Vince didn't even play particularly well last night. he's capable of a whole lot more and should really get up for his game tonight. he's in great condition so the back to back shouldn't bother him. he's our guy, it's all on his shoulders so he needs to do it all tonight.

the x-factor is the kandi man. he may choose to break out for the wolves against our undersized frontline.


----------



## SkywalkerAC (Sep 20, 2002)

man, are the t-wolves ever hard to match up against. Vince and co are working hard on defense and decent shots on O. They've been sharing the ball well but I want Carter and Murray to start shooting.

I think it's time we show JYD and AD the thanks they deserve. Our boys have working their hearts out.


----------



## macro6 (Jul 23, 2002)

alvin williams is sure playing very well


----------



## bigbabyjesus (Mar 1, 2003)

The first quarter just ended, and Vince hasn't taken enough shots, and when he has, he's been surronded by white shirts in the middle.

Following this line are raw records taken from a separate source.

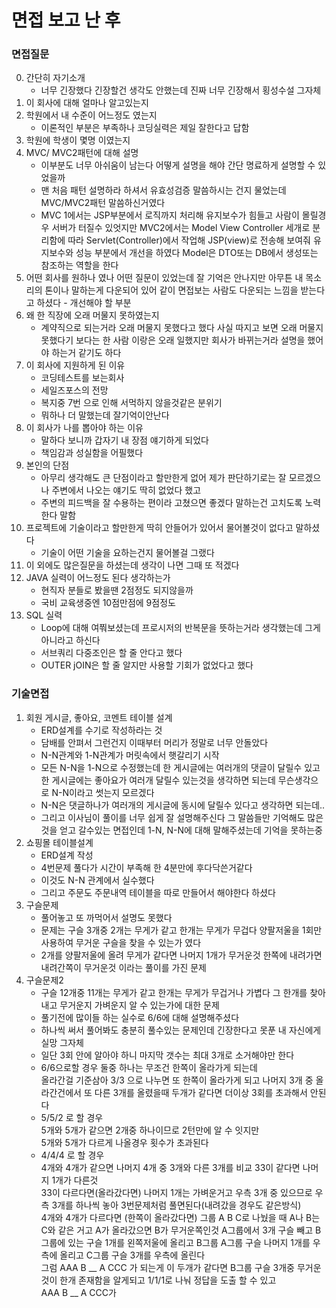 # 면접 보고 난 후

### 면접질문
0. 간단히 자기소개
   - 너무 긴장했다 긴장할건 생각도 안했는데 진짜 너무 긴장해서 횡성수설 그자체
1. 이 회사에 대해 얼마나 알고있는지
2. 학원에서 내 수준이 어느정도 였는지
   - 이론적인 부분은 부족하나 코딩실력은 제일 잘한다고 답함
3. 학원에 학생이 몇명 이였는지
4. MVC/ MVC2패턴에 대해 설명
   - 이부분도 너무 아쉬움이 남는다 어떻게 설명을 해야 간단 명료하게 설명할 수 있었을까
   - 맨 처음 패턴 설명하라 하셔서 유효성검증 말씀하시는 건지 물었는데 MVC/MVC2패턴 말씀하신거였다
   - MVC 1에서는 JSP부분에서 로직까지 처리해 유지보수가 힘들고 사람이 몰릴경우 서버가 터질수 있엇지만 MVC2에서는 Model View Controller 세개로 분리함에 따라 Servlet(Controller)에서
     작업해 JSP(view)로 전송해 보여줘 유지보수와 성능 부분에서 개선을 하였다 Model은 DTO또는 DB에서 생성또는 참조하는 역할을 한다
5. 어떤 회사를 원하나 였나 어떤 질문이 있었는데 잘 기억은 안나지만 아무튼 내 목소리의 톤이나 말하는게 다운되어 있어 같이 면접보는 사람도 다운되는 느낌을 받는다고 하셨다 - 개선해야 할 부분
6. 왜 한 직장에 오래 머물지 못하였는지
   - 계약직으로 되는거라 오래 머물지 못했다고 했다 사실 따지고 보면 오래 머물지 못했다기 보다는 한 사람 이랑은 오래 일했지만 회사가 바뀌는거라 설명을 했어야 하는거 같기도 하다
7. 이 회사에 지원하게 된 이유
   - 코딩테스트를 보는회사
   - 세일즈포스의 전망
   - 복지중 7번 으로 인해 서먹하지 않을것같은 분위기
   - 뭐하나 더 말했는데 잘기억이안난다
8. 이 회사가 나를 뽑아야 하는 이유
   - 말하다 보니까 갑자기 내 장점 얘기하게 되었다
   - 책임감과 성실함을 어필했다
9. 본인의 단점
   - 아무리 생각해도 큰 단점이라고 할만한게 없어 제가 판단하기로는 잘 모르겠으나 주변에서 나오는 얘기도 딱히 없었다 했고
   - 주변의 피드백을 잘 수용하는 편이라 고쳤으면 좋겠다 말하는건 고치도록 노력한다 말함
10. 프로젝트에 기술이라고 할만한게 딱히 안들어가 있어서 물어볼것이 없다고 말하셨다
    - 기술이 어떤 기술을 요하는건지 물어볼걸 그랬다
11. 이 외에도 많은질문을 하셨는데 생각이 나면 그때 또 적겠다
12. JAVA 실력이 어느정도 된다 생각하는가
    - 현직자 분들로 봤을땐 2점정도 되지않을까
    - 국비 교육생중엔 10점만점에 9점정도
13. SQL 실력
    - Loop에 대해 여쭤보셨는데 프로시저의 반복문을 뜻하는거라 생각했는데 그게 아니라고 하신다
    - 서브쿼리 다중조인은 할 줄 안다고 했다
    - OUTER jOIN은 할 줄 알지만 사용할 기회가 없었다고 했다

### 기술면접
1. 회원 게시글, 좋아요, 코멘트 테이블 설계
   - ERD설계를 수기로 작성하라는 것
   - 담배를 안펴서 그런건지 이때부터 머리가 정말로 너무 안돌았다
   - N-N관계와 1-N관계가 머릿속에서 햇갈리기 시작
   - 모든 N-N을 1-N으로 수정했는데 한 게시글에는 여러개의 댓글이 달릴수 있고 한 게시글에는 좋아요가 여러개 달릴수 있는것을 생각하면 되는데 무슨생각으로 N-N이라고 썻는지 모르겠다
   - N-N은 댓글하나가 여러개의 게시글에 동시에 달릴수 있다고 생각하면 되는데..
   - 그리고 이사님이 풀이를 너무 쉽게 잘 설명해주신다 그 말씀들만 기억해도 많은것을 얻고 갈수있는 면접인데 1-N, N-N에 대해 말해주셨는데 기억을 못하는중
2. 쇼핑몰 테이블설계
   - ERD설계 작성
   - 4번문제 풀다가 시간이 부족해 한 4분만에 후다닥쓴거같다
   - 이것도 N-N 관계에서 실수했다
   - 그리고 주문도 주문내역 테이블을 따로 만들어서 해야한다 하셨다
3. 구슬문제
   - 풀어놓고 또 까먹어서 설명도 못했다
   - 문제는 구슬 3개중 2개는 무게가 같고 한개는 무게가 무겁다 양팔저울을 1회만 사용하여 무거운 구슬을 찾을 수 있는가 였다
   - 2개를 양팔저울에 올려 무게가 같다면 나머지 1개가 무거운것 한쪽에 내려가면 내려간쪽이 무거운것 이라는 풀이를 가진 문제
4. 구슬문제2
   - 구슬 12개중 11개는 무게가 같고 한개는 무게가 무겁거나 가볍다 그 한개를 찾아내고 무거운지 가벼운지 알 수 있는가에 대한 문제
   - 풀기전에 많이들 하는 실수로 6/6에 대해 설명해주셨다
   - 하나씩 써서 풀어봐도 충분히 풀수있는 문제인데 긴장한다고 못푼 내 자신에게 실망 그자체
   - 일단 3회 안에 알아야 하니 마지막 갯수는 최대 3개로 소거해야만 한다
   - 6/6으로할 경우 둘중 하나는 무조건 한쪽이 올라가게 되는데  
     올라간걸 기준삼아 3/3 으로 나누면 또 한쪽이 올라가게 되고 나머지 3개 중 올라간건에서 또 다른 3개를 올렸을때 두개가 같다면 더이상 3회를 초과해서 안된다
    -  5/5/2 로 할 경우  
      5개와 5개가 같으면 2개중 하나이므로 2턴만에 알 수 잇지만  
      5개와 5개가 다르게 나올경우 횟수가 초과된다
    - 4/4/4 로 할 경우  
     4개와 4개가 같으면 나머지 4개 중 3개와 다른 3개를 비교 33이 같다면 나머지 1개가 다른것  
     33이 다르다면(올라갔다면) 나머지 1개는 가벼운거고 우측 3개 중 있으므로 우측 3개를 하나씩 놓아 3번문제처럼 풀면된다(내려갔을 경우도 같은방식)  
     4개와 4개가 다르다면 (한쪽이 올라갔다면) 그룹 A B C로 나눴을 때 A나 B는 C와 같은 거고 A가 올라갔으면 B가 무거운쪽인것 A그룹에서 3개 구슬 빼고 B그룹에 있는 구슬 1개를 왼쪽저울에 올리고 B그룹 A그룹 구슬 나머지 1개를 우측에 올리고 C그룹 구슬 3개를 우측에 올린다  
     그럼 AAA B __ A CCC 가 되는게 이 두개가 같다면 B그룹 구슬 3개중 무거운것이 한개 존재함을 알게되고 1/1/1로 나눠 정답을 도출 할 수 있고  
     AAA B __ A CCC가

The T'Wolves are playing tremondous D, another slow start for the raptors. 20-10 T'Wolves.


----------



## macro6 (Jul 23, 2002)

as long as kevin oneal starts M.Curry and JYD + a.williams playing this poorly... the Raptors will continue to have slow starts


----------



## SkywalkerAC (Sep 20, 2002)

wow, that's some ugly *** basketball. both teams are playing solid defense so getting to the hoop has been tough. 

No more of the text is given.